Pictures paired with source code:
************

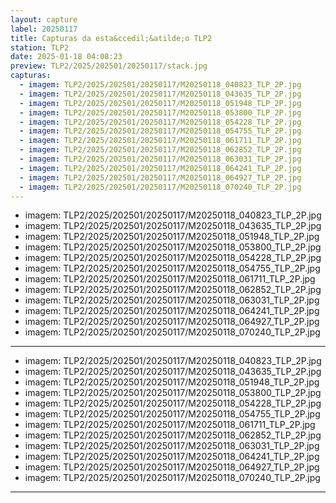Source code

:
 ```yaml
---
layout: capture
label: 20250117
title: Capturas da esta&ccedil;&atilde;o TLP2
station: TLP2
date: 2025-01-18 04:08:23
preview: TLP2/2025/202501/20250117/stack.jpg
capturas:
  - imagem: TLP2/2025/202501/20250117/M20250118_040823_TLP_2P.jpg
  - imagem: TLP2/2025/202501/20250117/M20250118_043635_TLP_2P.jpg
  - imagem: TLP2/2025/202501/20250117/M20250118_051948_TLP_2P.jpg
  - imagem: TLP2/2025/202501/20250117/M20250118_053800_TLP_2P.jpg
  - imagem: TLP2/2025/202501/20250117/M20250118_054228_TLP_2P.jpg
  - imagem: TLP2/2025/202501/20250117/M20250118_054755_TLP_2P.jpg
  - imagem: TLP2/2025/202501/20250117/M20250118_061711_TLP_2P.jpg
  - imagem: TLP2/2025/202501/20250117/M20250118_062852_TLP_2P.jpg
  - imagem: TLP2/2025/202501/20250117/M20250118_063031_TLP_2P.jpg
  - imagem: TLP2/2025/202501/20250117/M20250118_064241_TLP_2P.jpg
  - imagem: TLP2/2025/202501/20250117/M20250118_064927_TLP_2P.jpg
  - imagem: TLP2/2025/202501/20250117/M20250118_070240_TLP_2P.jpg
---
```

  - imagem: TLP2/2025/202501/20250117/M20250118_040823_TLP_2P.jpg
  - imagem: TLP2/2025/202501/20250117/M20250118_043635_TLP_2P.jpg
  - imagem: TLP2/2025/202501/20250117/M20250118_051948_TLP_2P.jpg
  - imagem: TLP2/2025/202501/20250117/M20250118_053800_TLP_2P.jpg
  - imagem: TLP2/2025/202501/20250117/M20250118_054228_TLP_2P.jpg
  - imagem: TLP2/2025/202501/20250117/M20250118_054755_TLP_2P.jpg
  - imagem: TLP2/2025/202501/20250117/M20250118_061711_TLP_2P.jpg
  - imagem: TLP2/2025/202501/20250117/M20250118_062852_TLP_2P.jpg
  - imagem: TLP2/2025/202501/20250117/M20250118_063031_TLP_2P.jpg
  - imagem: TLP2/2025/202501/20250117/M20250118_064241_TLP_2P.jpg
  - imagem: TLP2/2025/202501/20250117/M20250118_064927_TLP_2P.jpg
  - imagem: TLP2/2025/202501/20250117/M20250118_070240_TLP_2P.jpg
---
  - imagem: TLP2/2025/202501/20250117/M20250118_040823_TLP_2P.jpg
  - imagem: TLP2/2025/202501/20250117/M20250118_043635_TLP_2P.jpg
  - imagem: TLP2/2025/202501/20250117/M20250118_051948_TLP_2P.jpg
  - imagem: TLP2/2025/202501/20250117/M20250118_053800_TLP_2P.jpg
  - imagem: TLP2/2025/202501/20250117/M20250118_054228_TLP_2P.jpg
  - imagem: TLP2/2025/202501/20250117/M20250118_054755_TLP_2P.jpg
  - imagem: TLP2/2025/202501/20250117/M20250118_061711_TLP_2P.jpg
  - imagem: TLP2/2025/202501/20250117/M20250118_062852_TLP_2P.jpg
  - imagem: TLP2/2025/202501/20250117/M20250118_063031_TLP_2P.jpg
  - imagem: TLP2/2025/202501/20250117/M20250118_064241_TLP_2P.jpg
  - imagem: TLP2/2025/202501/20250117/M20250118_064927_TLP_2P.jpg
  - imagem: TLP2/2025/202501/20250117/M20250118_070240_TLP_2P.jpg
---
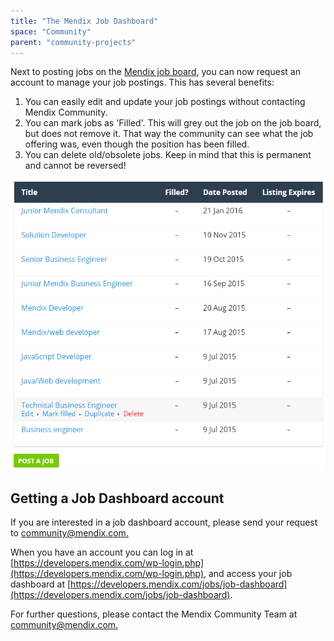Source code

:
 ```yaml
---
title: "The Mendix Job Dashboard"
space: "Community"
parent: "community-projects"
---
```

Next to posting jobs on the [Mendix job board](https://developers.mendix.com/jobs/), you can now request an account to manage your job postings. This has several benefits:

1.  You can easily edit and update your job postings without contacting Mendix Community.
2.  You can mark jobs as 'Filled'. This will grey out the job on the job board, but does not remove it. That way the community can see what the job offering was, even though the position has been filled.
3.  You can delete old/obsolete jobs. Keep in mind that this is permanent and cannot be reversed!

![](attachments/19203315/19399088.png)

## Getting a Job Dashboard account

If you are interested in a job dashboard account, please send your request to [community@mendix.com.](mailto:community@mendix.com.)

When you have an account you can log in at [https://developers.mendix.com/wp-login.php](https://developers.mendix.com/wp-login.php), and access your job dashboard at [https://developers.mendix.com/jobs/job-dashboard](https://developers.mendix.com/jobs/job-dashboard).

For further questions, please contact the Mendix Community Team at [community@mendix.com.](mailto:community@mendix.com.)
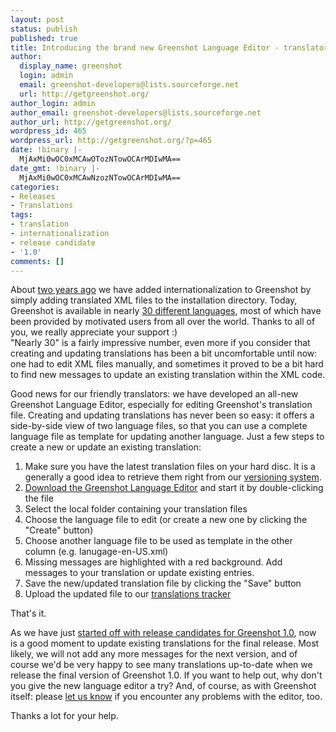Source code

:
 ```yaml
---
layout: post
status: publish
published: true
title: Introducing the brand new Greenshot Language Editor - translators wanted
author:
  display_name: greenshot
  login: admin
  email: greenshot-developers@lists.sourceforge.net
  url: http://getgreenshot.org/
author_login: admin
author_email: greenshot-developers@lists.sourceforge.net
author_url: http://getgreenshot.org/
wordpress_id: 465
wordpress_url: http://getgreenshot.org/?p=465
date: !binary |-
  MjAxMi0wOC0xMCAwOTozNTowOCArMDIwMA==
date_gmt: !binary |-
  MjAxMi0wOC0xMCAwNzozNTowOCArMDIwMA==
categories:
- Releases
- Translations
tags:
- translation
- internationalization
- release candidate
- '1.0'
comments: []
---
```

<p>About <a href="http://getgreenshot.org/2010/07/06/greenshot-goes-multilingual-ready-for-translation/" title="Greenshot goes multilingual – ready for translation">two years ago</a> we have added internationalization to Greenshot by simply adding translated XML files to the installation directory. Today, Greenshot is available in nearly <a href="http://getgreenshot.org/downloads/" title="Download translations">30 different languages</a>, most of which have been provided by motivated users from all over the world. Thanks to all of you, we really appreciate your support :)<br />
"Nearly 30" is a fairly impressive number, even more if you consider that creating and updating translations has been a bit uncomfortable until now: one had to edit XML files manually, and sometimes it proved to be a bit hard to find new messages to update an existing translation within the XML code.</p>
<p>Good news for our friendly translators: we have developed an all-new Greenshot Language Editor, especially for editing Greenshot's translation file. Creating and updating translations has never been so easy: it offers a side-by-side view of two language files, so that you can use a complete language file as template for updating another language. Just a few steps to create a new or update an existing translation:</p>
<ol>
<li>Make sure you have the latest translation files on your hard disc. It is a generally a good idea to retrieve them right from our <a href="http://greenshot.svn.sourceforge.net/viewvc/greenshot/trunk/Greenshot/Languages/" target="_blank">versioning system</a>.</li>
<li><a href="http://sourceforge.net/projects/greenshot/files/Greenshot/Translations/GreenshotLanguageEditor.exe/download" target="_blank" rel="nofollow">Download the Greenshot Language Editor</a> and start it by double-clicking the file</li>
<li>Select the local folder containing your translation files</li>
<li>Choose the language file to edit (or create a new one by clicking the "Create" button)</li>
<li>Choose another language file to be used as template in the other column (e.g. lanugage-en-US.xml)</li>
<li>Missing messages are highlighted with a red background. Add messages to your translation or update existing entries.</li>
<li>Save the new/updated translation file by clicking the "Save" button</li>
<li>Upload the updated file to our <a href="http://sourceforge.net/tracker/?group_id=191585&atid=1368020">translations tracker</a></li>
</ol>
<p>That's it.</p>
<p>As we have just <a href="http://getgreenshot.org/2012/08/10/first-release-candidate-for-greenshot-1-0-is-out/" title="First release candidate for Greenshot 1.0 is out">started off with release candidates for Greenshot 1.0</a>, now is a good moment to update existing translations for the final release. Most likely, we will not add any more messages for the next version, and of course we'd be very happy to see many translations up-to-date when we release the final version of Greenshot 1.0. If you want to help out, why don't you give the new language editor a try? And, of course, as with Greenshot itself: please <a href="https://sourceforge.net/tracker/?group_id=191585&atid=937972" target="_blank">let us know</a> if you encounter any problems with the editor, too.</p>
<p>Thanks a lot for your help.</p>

************

What this task involves:
Find the string "tracker" in the entries above. Copy each line where it occurs.

Result of this task:
<li>Upload the updated file to our <a href="http://sourceforge.net/tracker/?group_id=191585&atid=1368020">translations tracker</a></li>
<p>As we have just <a href="http://getgreenshot.org/2012/08/10/first-release-candidate-for-greenshot-1-0-is-out/" title="First release candidate for Greenshot 1.0 is out">started off with release candidates for Greenshot 1.0</a>, now is a good moment to update existing translations for the final release. Most likely, we will not add any more messages for the next version, and of course we'd be very happy to see many translations up-to-date when we release the final version of Greenshot 1.0. If you want to help out, why don't you give the new language editor a try? And, of course, as with Greenshot itself: please <a href="https://sourceforge.net/tracker/?group_id=191585&atid=937972" target="_blank">let us know</a> if you encounter any problems with the editor, too.</p>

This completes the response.